▶ **TO DO**
Without the pictures, extract every line from the start of the material to the line containing "### RecipientTokensList <a", both ends included.

━━━━━━━━━━━━━━━━━━━━

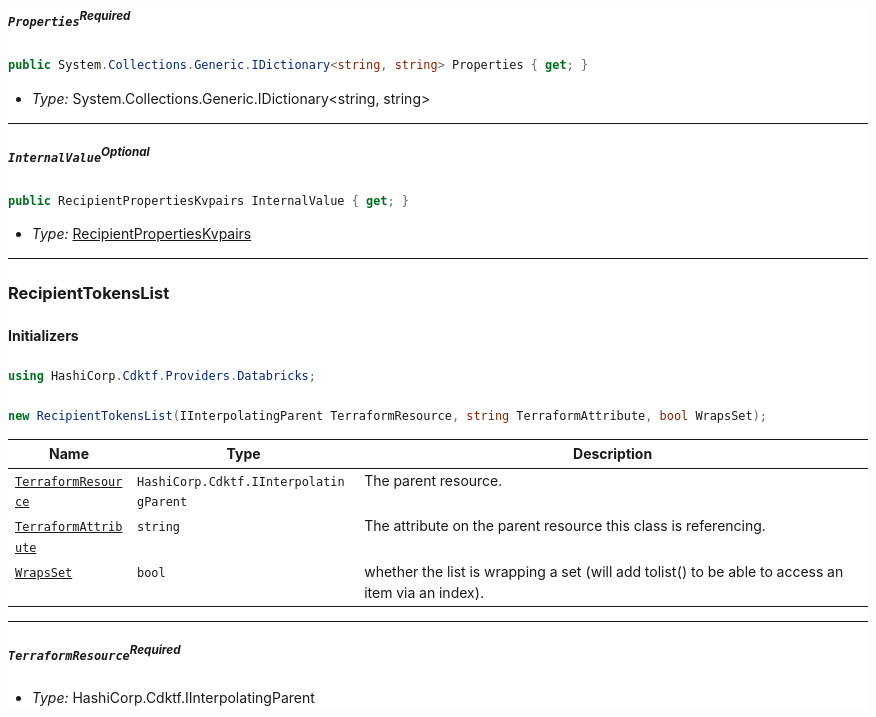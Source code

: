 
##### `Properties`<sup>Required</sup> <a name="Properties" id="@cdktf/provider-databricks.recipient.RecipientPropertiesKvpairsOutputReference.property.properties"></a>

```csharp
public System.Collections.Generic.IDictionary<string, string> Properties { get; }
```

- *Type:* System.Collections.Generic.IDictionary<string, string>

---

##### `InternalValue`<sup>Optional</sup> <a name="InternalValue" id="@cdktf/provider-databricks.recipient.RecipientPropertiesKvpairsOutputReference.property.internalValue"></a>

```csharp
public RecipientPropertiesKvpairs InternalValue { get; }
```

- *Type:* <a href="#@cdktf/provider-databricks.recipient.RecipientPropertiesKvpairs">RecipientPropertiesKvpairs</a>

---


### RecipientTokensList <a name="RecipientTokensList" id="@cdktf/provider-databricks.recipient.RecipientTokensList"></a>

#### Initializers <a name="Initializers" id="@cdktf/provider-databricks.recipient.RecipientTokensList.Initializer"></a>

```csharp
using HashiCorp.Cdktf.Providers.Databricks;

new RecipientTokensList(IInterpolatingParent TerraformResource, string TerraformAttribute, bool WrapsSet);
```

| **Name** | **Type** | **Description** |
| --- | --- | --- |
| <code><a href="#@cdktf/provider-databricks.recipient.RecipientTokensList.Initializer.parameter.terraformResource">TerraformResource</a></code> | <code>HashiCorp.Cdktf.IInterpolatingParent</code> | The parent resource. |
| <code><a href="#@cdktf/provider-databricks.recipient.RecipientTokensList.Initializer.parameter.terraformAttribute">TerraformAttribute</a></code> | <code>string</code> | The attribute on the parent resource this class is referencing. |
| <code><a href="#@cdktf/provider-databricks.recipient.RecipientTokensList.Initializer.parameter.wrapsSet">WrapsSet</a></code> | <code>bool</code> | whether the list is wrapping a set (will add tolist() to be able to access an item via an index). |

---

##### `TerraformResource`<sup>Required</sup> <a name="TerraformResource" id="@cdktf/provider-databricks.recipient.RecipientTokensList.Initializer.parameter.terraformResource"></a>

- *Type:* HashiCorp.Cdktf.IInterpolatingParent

━━━━━━━━━━━━━━━━━━━━

▶ **WRITTEN RESPONSE**
Source code

: 
##### `Properties`<sup>Required</sup> <a name="Properties" id="@cdktf/provider-databricks.recipient.RecipientPropertiesKvpairsOutputReference.property.properties"></a>

```csharp
public System.Collections.Generic.IDictionary<string, string> Properties { get; }
```

- *Type:* System.Collections.Generic.IDictionary<string, string>

---

##### `InternalValue`<sup>Optional</sup> <a name="InternalValue" id="@cdktf/provider-databricks.recipient.RecipientPropertiesKvpairsOutputReference.property.internalValue"></a>

```csharp
public RecipientPropertiesKvpairs InternalValue { get; }
```

- *Type:* <a href="#@cdktf/provider-databricks.recipient.RecipientPropertiesKvpairs">RecipientPropertiesKvpairs</a>

---


### RecipientTokensList <a name="RecipientTokensList" id="@cdktf/provider-databricks.recipient.RecipientTokensList"></a>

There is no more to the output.